How do we get these "trees" into a decentralized block chain with integrated AI? Only then will we get people to carelessly throw money at them.

[–] postmateDumbass 7 points 3 months ago (1 children)

Its capitalism, no one will invest in technology that can not be patented.

We all die to preserve the market.

[–] Clinicallydepressedpoochie 5 points 3 months ago

Oops, it turns out mass extinction event really hurts the market.

It's going to be so dumb when that is the actual argument that wins over corporate America.

Yeah you fucking idiots, ruling the ashes defeats the purpose.

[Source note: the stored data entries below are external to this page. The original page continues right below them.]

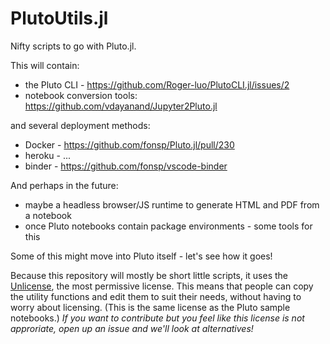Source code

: # PlutoUtils.jl

Nifty scripts to go with Pluto.jl.

This will contain:

-   the Pluto CLI - https://github.com/Roger-luo/PlutoCLI.jl/issues/2
-   notebook conversion tools: https://github.com/vdayanand/Jupyter2Pluto.jl

and several deployment methods:

-   Docker - https://github.com/fonsp/Pluto.jl/pull/230
-   heroku - ...
-   binder - https://github.com/fonsp/vscode-binder

And perhaps in the future:

-   maybe a headless browser/JS runtime to generate HTML and PDF from a notebook
-   once Pluto notebooks contain package environments - some tools for this

Some of this might move into Pluto itself - let's see how it goes!

Because this repository will mostly be short little scripts, it uses the [Unlicense](./LICENSE), the most permissive license. This means that people can copy the utility functions and edit them to suit their needs, without having to worry about licensing. (This is the same license as the Pluto sample notebooks.) _If you want to contribute but you feel like this license is not approriate, open up an issue and we'll look at alternatives!_
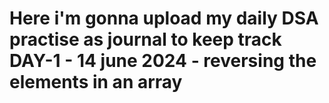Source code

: **<h1>Here i'm gonna upload my daily DSA practise as journal to keep track**<br/>
**DAY-1** - 14 june 2024 - reversing the elements in an array
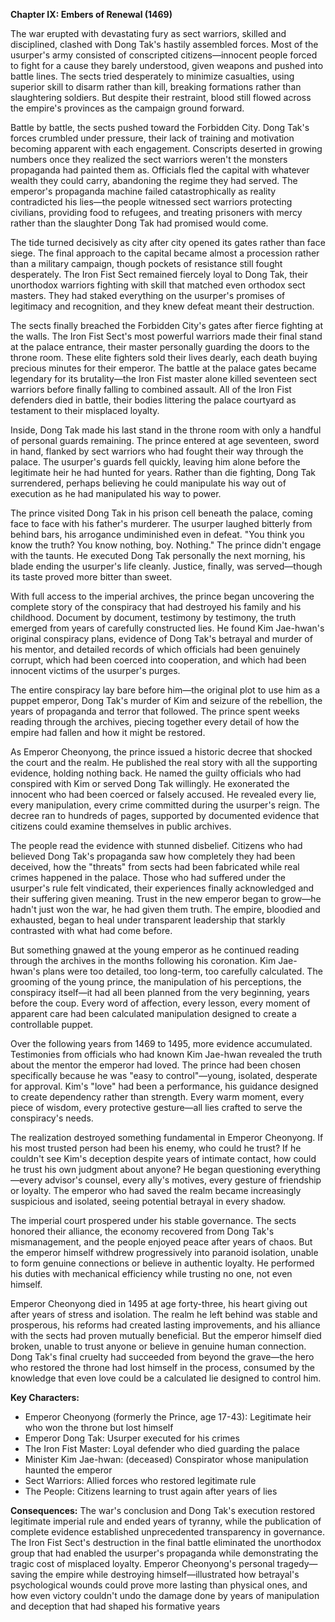 **Chapter IX: Embers of Renewal (1469)**

The war erupted with devastating fury as sect warriors, skilled and disciplined, clashed with Dong Tak's hastily assembled forces. Most of the usurper's army consisted of conscripted citizens—innocent people forced to fight for a cause they barely understood, given weapons and pushed into battle lines. The sects tried desperately to minimize casualties, using superior skill to disarm rather than kill, breaking formations rather than slaughtering soldiers. But despite their restraint, blood still flowed across the empire's provinces as the campaign ground forward.

Battle by battle, the sects pushed toward the Forbidden City. Dong Tak's forces crumbled under pressure, their lack of training and motivation becoming apparent with each engagement. Conscripts deserted in growing numbers once they realized the sect warriors weren't the monsters propaganda had painted them as. Officials fled the capital with whatever wealth they could carry, abandoning the regime they had served. The emperor's propaganda machine failed catastrophically as reality contradicted his lies—the people witnessed sect warriors protecting civilians, providing food to refugees, and treating prisoners with mercy rather than the slaughter Dong Tak had promised would come.

The tide turned decisively as city after city opened its gates rather than face siege. The final approach to the capital became almost a procession rather than a military campaign, though pockets of resistance still fought desperately. The Iron Fist Sect remained fiercely loyal to Dong Tak, their unorthodox warriors fighting with skill that matched even orthodox sect masters. They had staked everything on the usurper's promises of legitimacy and recognition, and they knew defeat meant their destruction.

The sects finally breached the Forbidden City's gates after fierce fighting at the walls. The Iron Fist Sect's most powerful warriors made their final stand at the palace entrance, their master personally guarding the doors to the throne room. These elite fighters sold their lives dearly, each death buying precious minutes for their emperor. The battle at the palace gates became legendary for its brutality—the Iron Fist master alone killed seventeen sect warriors before finally falling to combined assault. All of the Iron Fist defenders died in battle, their bodies littering the palace courtyard as testament to their misplaced loyalty.

Inside, Dong Tak made his last stand in the throne room with only a handful of personal guards remaining. The prince entered at age seventeen, sword in hand, flanked by sect warriors who had fought their way through the palace. The usurper's guards fell quickly, leaving him alone before the legitimate heir he had hunted for years. Rather than die fighting, Dong Tak surrendered, perhaps believing he could manipulate his way out of execution as he had manipulated his way to power.

The prince visited Dong Tak in his prison cell beneath the palace, coming face to face with his father's murderer. The usurper laughed bitterly from behind bars, his arrogance undiminished even in defeat. "You think you know the truth? You know nothing, boy. Nothing." The prince didn't engage with the taunts. He executed Dong Tak personally the next morning, his blade ending the usurper's life cleanly. Justice, finally, was served—though its taste proved more bitter than sweet.

With full access to the imperial archives, the prince began uncovering the complete story of the conspiracy that had destroyed his family and his childhood. Document by document, testimony by testimony, the truth emerged from years of carefully constructed lies. He found Kim Jae-hwan's original conspiracy plans, evidence of Dong Tak's betrayal and murder of his mentor, and detailed records of which officials had been genuinely corrupt, which had been coerced into cooperation, and which had been innocent victims of the usurper's purges.

The entire conspiracy lay bare before him—the original plot to use him as a puppet emperor, Dong Tak's murder of Kim and seizure of the rebellion, the years of propaganda and terror that followed. The prince spent weeks reading through the archives, piecing together every detail of how the empire had fallen and how it might be restored.

As Emperor Cheonyong, the prince issued a historic decree that shocked the court and the realm. He published the real story with all the supporting evidence, holding nothing back. He named the guilty officials who had conspired with Kim or served Dong Tak willingly. He exonerated the innocent who had been coerced or falsely accused. He revealed every lie, every manipulation, every crime committed during the usurper's reign. The decree ran to hundreds of pages, supported by documented evidence that citizens could examine themselves in public archives.

The people read the evidence with stunned disbelief. Citizens who had believed Dong Tak's propaganda saw how completely they had been deceived, how the "threats" from sects had been fabricated while real crimes happened in the palace. Those who had suffered under the usurper's rule felt vindicated, their experiences finally acknowledged and their suffering given meaning. Trust in the new emperor began to grow—he hadn't just won the war, he had given them truth. The empire, bloodied and exhausted, began to heal under transparent leadership that starkly contrasted with what had come before.

But something gnawed at the young emperor as he continued reading through the archives in the months following his coronation. Kim Jae-hwan's plans were too detailed, too long-term, too carefully calculated. The grooming of the young prince, the manipulation of his perceptions, the conspiracy itself—it had all been planned from the very beginning, years before the coup. Every word of affection, every lesson, every moment of apparent care had been calculated manipulation designed to create a controllable puppet.

Over the following years from 1469 to 1495, more evidence accumulated. Testimonies from officials who had known Kim Jae-hwan revealed the truth about the mentor the emperor had loved. The prince had been chosen specifically because he was "easy to control"—young, isolated, desperate for approval. Kim's "love" had been a performance, his guidance designed to create dependency rather than strength. Every warm moment, every piece of wisdom, every protective gesture—all lies crafted to serve the conspiracy's needs.

The realization destroyed something fundamental in Emperor Cheonyong. If his most trusted person had been his enemy, who could he trust? If he couldn't see Kim's deception despite years of intimate contact, how could he trust his own judgment about anyone? He began questioning everything—every advisor's counsel, every ally's motives, every gesture of friendship or loyalty. The emperor who had saved the realm became increasingly suspicious and isolated, seeing potential betrayal in every shadow.

The imperial court prospered under his stable governance. The sects honored their alliance, the economy recovered from Dong Tak's mismanagement, and the people enjoyed peace after years of chaos. But the emperor himself withdrew progressively into paranoid isolation, unable to form genuine connections or believe in authentic loyalty. He performed his duties with mechanical efficiency while trusting no one, not even himself.

Emperor Cheonyong died in 1495 at age forty-three, his heart giving out after years of stress and isolation. The realm he left behind was stable and prosperous, his reforms had created lasting improvements, and his alliance with the sects had proven mutually beneficial. But the emperor himself died broken, unable to trust anyone or believe in genuine human connection. Dong Tak's final cruelty had succeeded from beyond the grave—the hero who restored the throne had lost himself in the process, consumed by the knowledge that even love could be a calculated lie designed to control him.

**Key Characters:**

- Emperor Cheonyong (formerly the Prince, age 17-43): Legitimate heir who won the throne but lost himself
- Emperor Dong Tak: Usurper executed for his crimes
- The Iron Fist Master: Loyal defender who died guarding the palace
- Minister Kim Jae-hwan: (deceased) Conspirator whose manipulation haunted the emperor
- Sect Warriors: Allied forces who restored legitimate rule
- The People: Citizens learning to trust again after years of lies

**Consequences:** The war's conclusion and Dong Tak's execution restored legitimate imperial rule and ended years of tyranny, while the publication of complete evidence established unprecedented transparency in governance. The Iron Fist Sect's destruction in the final battle eliminated the unorthodox group that had enabled the usurper's propaganda while demonstrating the tragic cost of misplaced loyalty. Emperor Cheonyong's personal tragedy—saving the empire while destroying himself—illustrated how betrayal's psychological wounds could prove more lasting than physical ones, and how even victory couldn't undo the damage done by years of manipulation and deception that had shaped his formative years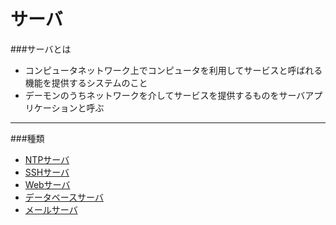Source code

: サーバ
======

###サーバとは
* コンピュータネットワーク上でコンピュータを利用してサービスと呼ばれる機能を提供するシステムのこと  
* デーモンのうちネットワークを介してサービスを提供するものをサーバアプリケーションと呼ぶ  

---

###種類
* [NTPサーバ](./ntp_server.md)  
* [SSHサーバ](./ssh_server.md)  
* [Webサーバ](./web_server.md)  
* [データベースサーバ](./db_server.md)  
* [メールサーバ](./mail_server.md)  

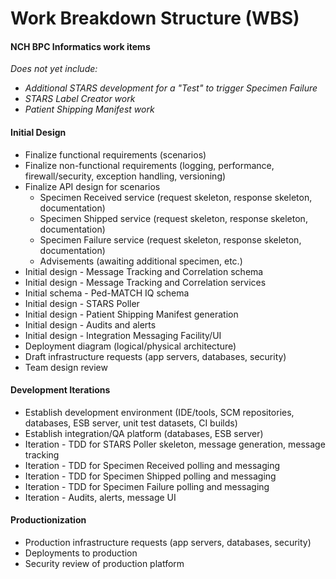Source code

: # Work Breakdown Structure (WBS)
#### NCH BPC Informatics work items
_Does not yet include:_
* _Additional STARS development for a "Test" to trigger Specimen Failure_
* _STARS Label Creator work_
* _Patient Shipping Manifest work_

#### Initial Design
* Finalize functional requirements (scenarios)
* Finalize non-functional requirements (logging, performance, firewall/security, exception handling, versioning)
* Finalize API design for scenarios
  * Specimen Received service (request skeleton, response skeleton, documentation)
  * Specimen Shipped service (request skeleton, response skeleton, documentation)
  * Specimen Failure service (request skeleton, response skeleton, documentation)
  * Advisements (awaiting additional specimen, etc.)
* Initial design - Message Tracking and Correlation schema
* Initial design - Message Tracking and Correlation services
* Initial schema - Ped-MATCH IQ schema
* Initial design - STARS Poller
* Initial design - Patient Shipping Manifest generation
* Initial design - Audits and alerts
* Initial design - Integration Messaging Facility/UI
* Deployment diagram (logical/physical architecture)
* Draft infrastructure requests (app servers, databases, security)
* Team design review

#### Development Iterations
* Establish development environment (IDE/tools, SCM repositories, databases, ESB server, unit test datasets, CI builds)
* Establish integration/QA platform (databases, ESB server)
* Iteration - TDD for STARS Poller skeleton, message generation, message tracking
* Iteration - TDD for Specimen Received polling and messaging
* Iteration - TDD for Specimen Shipped polling and messaging
* Iteration - TDD for Specimen Failure polling and messaging
* Iteration - Audits, alerts, message UI

#### Productionization
* Production infrastructure requests (app servers, databases, security)
* Deployments to production
* Security review of production platform
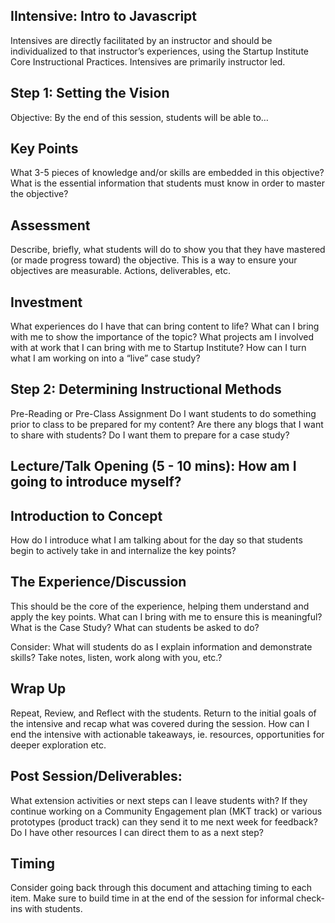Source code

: ## **IIntensive: Intro to Javascript**

Intensives are directly facilitated by an instructor and should be individualized to that instructor’s experiences, using the Startup Institute Core Instructional Practices. Intensives are primarily instructor led.

## Step 1:  Setting the Vision

Objective: By the end of this session, students will be able to…

## Key Points

What 3-5 pieces of knowledge and/or skills are embedded in this objective? What is the essential information that students must know in order to master the objective? 

## Assessment

Describe, briefly, what students will do to show you that they have mastered (or made progress toward) the objective. This is a way to ensure your objectives are measurable.  Actions, deliverables, etc.

## Investment

What experiences do I have that can bring content to life?
What can I bring with me to show the importance of the topic?
What projects am I involved with at work that I can bring with me to Startup Institute?
How can I turn what I am working on into a “live” case study?

## Step 2:  Determining Instructional Methods

Pre-Reading or Pre-Class Assignment
Do I want students to do something prior to class to be prepared for my content?  Are there any blogs that I want to share with students? Do I want them to prepare for a case study?

## Lecture/Talk Opening (5 - 10 mins): How am I going to introduce myself?

## Introduction to Concept

How do I introduce what I am talking about for the day so that students begin to actively take in and internalize the key points?

## The Experience/Discussion

This should be the core of the experience, helping them understand and apply the key points.  What can I bring with me to ensure this is meaningful? What is the Case Study? What can students be asked to do?

Consider: What will students do as I explain information and demonstrate skills?  Take notes, listen, work along with you, etc.?

## Wrap Up

Repeat, Review, and Reflect with the students. Return to the initial goals of the intensive and recap what was covered during the session. How can I end the intensive with actionable takeaways, ie. resources, opportunities for deeper exploration etc.

## Post Session/Deliverables:

What extension activities or next steps can I leave students with? If they continue working on a Community Engagement plan (MKT track) or various prototypes (product track) can they send it to me next week for feedback? Do I have other resources I can direct them to as a next step?

## Timing

Consider going back through this document and attaching timing to each item. Make sure to build time in at the end of the session for informal check-ins with students.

[–] rezifon 16 points 3 months ago

"Imagine if trees gave off Wifi signals, we would be planting so many trees and we'd probably save the planet too. Too bad they only produce the oxygen we breathe."

-- Tarun Sarathe

[–] MediaSensationalism 15 points 3 months ago* (last edited 3 months ago)

I'm saddened by the deforestation I've seen in my hometown. A lot of kids would go to hang out and play in the forests, but it looks like only the designated protected areas some distance off will be left in the future. Having wildlife in one's back yard will be reduced to a novelty.

[–] [email protected] 12 points 3 months ago (2 children)

but does it make the line go up tho

[–] Agent641 4 points 3 months ago

Does it make line go up faster than last year?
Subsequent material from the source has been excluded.